* [Work item]
Retype each entry exactly as written, and keep the pictures out of the copy.

*** Block opens ***

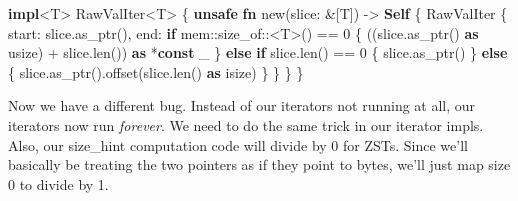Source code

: \documentclass[a4paper,]{book}
\newenvironment{Shaded}{\begin{snugshade}}{\end{snugshade}}
\newcommand{\KeywordTok}[1]{\textcolor[rgb]{0.13,0.29,0.53}{\textbf{{#1}}}}
\newcommand{\DataTypeTok}[1]{\textcolor[rgb]{0.13,0.29,0.53}{{#1}}}
\newcommand{\DecValTok}[1]{\textcolor[rgb]{0.00,0.00,0.81}{{#1}}}
\newcommand{\NormalTok}[1]{{#1}}
\begin{document}
\begin{Shaded}
\begin{Highlighting}[]
\KeywordTok{impl}\NormalTok{<T> RawValIter<T> \{}
    \KeywordTok{unsafe} \KeywordTok{fn} \NormalTok{new(slice: &[T]) -> }\KeywordTok{Self} \NormalTok{\{}
        \NormalTok{RawValIter \{}
            \NormalTok{start: slice.as_ptr(),}
            \NormalTok{end: }\KeywordTok{if} \NormalTok{mem::size_of::<T>() == }\DecValTok{0} \NormalTok{\{}
                \NormalTok{((slice.as_ptr() }\KeywordTok{as} \DataTypeTok{usize}\NormalTok{) + slice.len()) }\KeywordTok{as} \NormalTok{*}\KeywordTok{const} \NormalTok{_}
            \NormalTok{\} }\KeywordTok{else} \KeywordTok{if} \NormalTok{slice.len() == }\DecValTok{0} \NormalTok{\{}
                \NormalTok{slice.as_ptr()}
            \NormalTok{\} }\KeywordTok{else} \NormalTok{\{}
                \NormalTok{slice.as_ptr().offset(slice.len() }\KeywordTok{as} \DataTypeTok{isize}\NormalTok{)}
            \NormalTok{\}}
        \NormalTok{\}}
    \NormalTok{\}}
\NormalTok{\}}
\end{Highlighting}
\end{Shaded}

Now we have a different bug. Instead of our iterators not running at
all, our iterators now run \emph{forever}. We need to do the same trick
in our iterator impls. Also, our size\_hint computation code will divide
by 0 for ZSTs. Since we'll basically be treating the two pointers as if
they point to bytes, we'll just map size 0 to divide by 1.
\end{document}
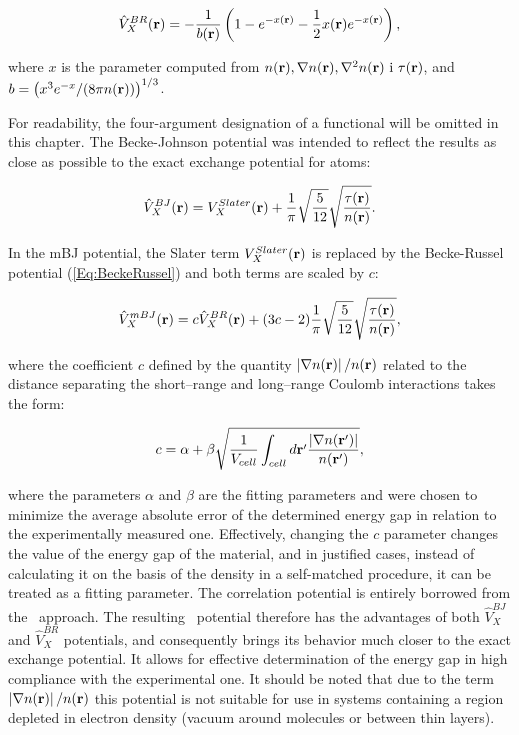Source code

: \begin{equation}
    \label{Eq:BeckeRussel} 
    \hat{V}_X^{BR}(\mathbf{r})=-\frac{1}{b(\mathbf{r})}\left(1-e^{-x(\mathbf{r})}-\frac{1}{2}x(\mathbf{r})e^{-x(\mathbf{r})}\right),
\end{equation}

where $x$ is the parameter computed from $n(\mathbf{r}), \nabla n(\mathbf{r}), \nabla^2 n(\mathbf{r})\text{ i }\tau(\mathbf{r})$, and $b=\left(x^3e^{-x}/(8\pi n(\mathbf{r}))\right)^{1/3}$.

For readability, the four-argument designation of a functional will be omitted in this chapter.
The Becke-Johnson potential \cite{becke_johnson} was intended to reflect the results as close as possible to the exact exchange potential for atoms:

\begin{equation}
    \label{Eq:BeckeJohnson} 
    \hat{V}_X^{BJ}(\mathbf{r})=V_X^{Slater}(\mathbf{r})+\frac{1}{\pi}\sqrt{\frac{5}{12}}\sqrt{\frac{\tau(\mathbf{r})}{n(\mathbf{r})}}.
\end{equation}

In the mBJ potential, the Slater term $V_X^{Slater}(\mathbf{r})$ is replaced by the Becke-Russel potential (\ref{Eq:BeckeRussel}) and both terms are scaled by $c$:

\begin{equation}
    \label{Eq:mbjlda} 
    \hat{V}_X^{mBJ}(\mathbf{r})=c\hat{V}_X^{BR}(\mathbf{r})+(3c-2)\frac{1}{\pi}\sqrt{\frac{5}{12}}\sqrt{\frac{\tau(\mathbf{r})}{n(\mathbf{r})}},
\end{equation}

where the coefficient $ c $ defined by the quantity $\left|\nabla n(\mathbf{r})\right|/ n(\mathbf{r})$ related to the distance separating the short--range and long--range Coulomb interactions takes the form:

\begin{equation}
    \label{Eq:c_mbj}
    c=\alpha+\beta\sqrt{\frac{1}{V_{cell}}\int_{cell}d\mathbf{r'}\frac{\left|\nabla n(\mathbf{r'})\right|}{n(\mathbf{r'})}},
\end{equation}

where the parameters $\alpha$ and $\beta$ are the fitting parameters and were chosen to minimize the average absolute error of the determined energy gap in relation to the experimentally measured one.
Effectively, changing the $ c $ parameter changes the value of the energy gap of the material, and in justified cases, instead of calculating it on the basis of the density in a self-matched procedure, it can be treated as a fitting parameter.
The correlation potential is entirely borrowed from the \LDA\ approach.
The resulting \mBJLDA\ potential therefore has the advantages of both $\hat{V}_X^{BJ}$ and $\hat{V}_X^{BR}$ potentials, and consequently brings its behavior much closer to the exact exchange potential.
It allows for effective determination of the energy gap in high compliance with the experimental one.
It should be noted that due to the term $\left|\nabla n(\mathbf{r})\right|/ n(\mathbf{r})$ this potential is not suitable for use in systems containing a region depleted in electron density (vacuum around molecules or between thin layers).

*** Block closes ***

* [Solution to this task]
Source code

: \documentclass[a4paper,]{book}
\newenvironment{Shaded}{\begin{snugshade}}{\end{snugshade}}
\newcommand{\KeywordTok}[1]{\textcolor[rgb]{0.13,0.29,0.53}{\textbf{{#1}}}}
\newcommand{\DataTypeTok}[1]{\textcolor[rgb]{0.13,0.29,0.53}{{#1}}}
\newcommand{\DecValTok}[1]{\textcolor[rgb]{0.00,0.00,0.81}{{#1}}}
\newcommand{\NormalTok}[1]{{#1}}
\begin{document}
\begin{Shaded}
\begin{Highlighting}[]
\KeywordTok{impl}\NormalTok{<T> RawValIter<T> \{}
    \KeywordTok{unsafe} \KeywordTok{fn} \NormalTok{new(slice: &[T]) -> }\KeywordTok{Self} \NormalTok{\{}
        \NormalTok{RawValIter \{}
            \NormalTok{start: slice.as_ptr(),}
            \NormalTok{end: }\KeywordTok{if} \NormalTok{mem::size_of::<T>() == }\DecValTok{0} \NormalTok{\{}
                \NormalTok{((slice.as_ptr() }\KeywordTok{as} \DataTypeTok{usize}\NormalTok{) + slice.len()) }\KeywordTok{as} \NormalTok{*}\KeywordTok{const} \NormalTok{_}
            \NormalTok{\} }\KeywordTok{else} \KeywordTok{if} \NormalTok{slice.len() == }\DecValTok{0} \NormalTok{\{}
                \NormalTok{slice.as_ptr()}
            \NormalTok{\} }\KeywordTok{else} \NormalTok{\{}
                \NormalTok{slice.as_ptr().offset(slice.len() }\KeywordTok{as} \DataTypeTok{isize}\NormalTok{)}
            \NormalTok{\}}
        \NormalTok{\}}
    \NormalTok{\}}
\NormalTok{\}}
\end{Highlighting}
\end{Shaded}

Now we have a different bug. Instead of our iterators not running at
all, our iterators now run \emph{forever}. We need to do the same trick
in our iterator impls. Also, our size\_hint computation code will divide
by 0 for ZSTs. Since we'll basically be treating the two pointers as if
they point to bytes, we'll just map size 0 to divide by 1.
\end{document}
Source code

: \begin{equation}
    \label{Eq:BeckeRussel} 
    \hat{V}_X^{BR}(\mathbf{r})=-\frac{1}{b(\mathbf{r})}\left(1-e^{-x(\mathbf{r})}-\frac{1}{2}x(\mathbf{r})e^{-x(\mathbf{r})}\right),
\end{equation}

where $x$ is the parameter computed from $n(\mathbf{r}), \nabla n(\mathbf{r}), \nabla^2 n(\mathbf{r})\text{ i }\tau(\mathbf{r})$, and $b=\left(x^3e^{-x}/(8\pi n(\mathbf{r}))\right)^{1/3}$.

For readability, the four-argument designation of a functional will be omitted in this chapter.
The Becke-Johnson potential \cite{becke_johnson} was intended to reflect the results as close as possible to the exact exchange potential for atoms:

\begin{equation}
    \label{Eq:BeckeJohnson} 
    \hat{V}_X^{BJ}(\mathbf{r})=V_X^{Slater}(\mathbf{r})+\frac{1}{\pi}\sqrt{\frac{5}{12}}\sqrt{\frac{\tau(\mathbf{r})}{n(\mathbf{r})}}.
\end{equation}

In the mBJ potential, the Slater term $V_X^{Slater}(\mathbf{r})$ is replaced by the Becke-Russel potential (\ref{Eq:BeckeRussel}) and both terms are scaled by $c$:

\begin{equation}
    \label{Eq:mbjlda} 
    \hat{V}_X^{mBJ}(\mathbf{r})=c\hat{V}_X^{BR}(\mathbf{r})+(3c-2)\frac{1}{\pi}\sqrt{\frac{5}{12}}\sqrt{\frac{\tau(\mathbf{r})}{n(\mathbf{r})}},
\end{equation}

where the coefficient $ c $ defined by the quantity $\left|\nabla n(\mathbf{r})\right|/ n(\mathbf{r})$ related to the distance separating the short--range and long--range Coulomb interactions takes the form:

\begin{equation}
    \label{Eq:c_mbj}
    c=\alpha+\beta\sqrt{\frac{1}{V_{cell}}\int_{cell}d\mathbf{r'}\frac{\left|\nabla n(\mathbf{r'})\right|}{n(\mathbf{r'})}},
\end{equation}

where the parameters $\alpha$ and $\beta$ are the fitting parameters and were chosen to minimize the average absolute error of the determined energy gap in relation to the experimentally measured one.
Effectively, changing the $ c $ parameter changes the value of the energy gap of the material, and in justified cases, instead of calculating it on the basis of the density in a self-matched procedure, it can be treated as a fitting parameter.
The correlation potential is entirely borrowed from the \LDA\ approach.
The resulting \mBJLDA\ potential therefore has the advantages of both $\hat{V}_X^{BJ}$ and $\hat{V}_X^{BR}$ potentials, and consequently brings its behavior much closer to the exact exchange potential.
It allows for effective determination of the energy gap in high compliance with the experimental one.
It should be noted that due to the term $\left|\nabla n(\mathbf{r})\right|/ n(\mathbf{r})$ this potential is not suitable for use in systems containing a region depleted in electron density (vacuum around molecules or between thin layers).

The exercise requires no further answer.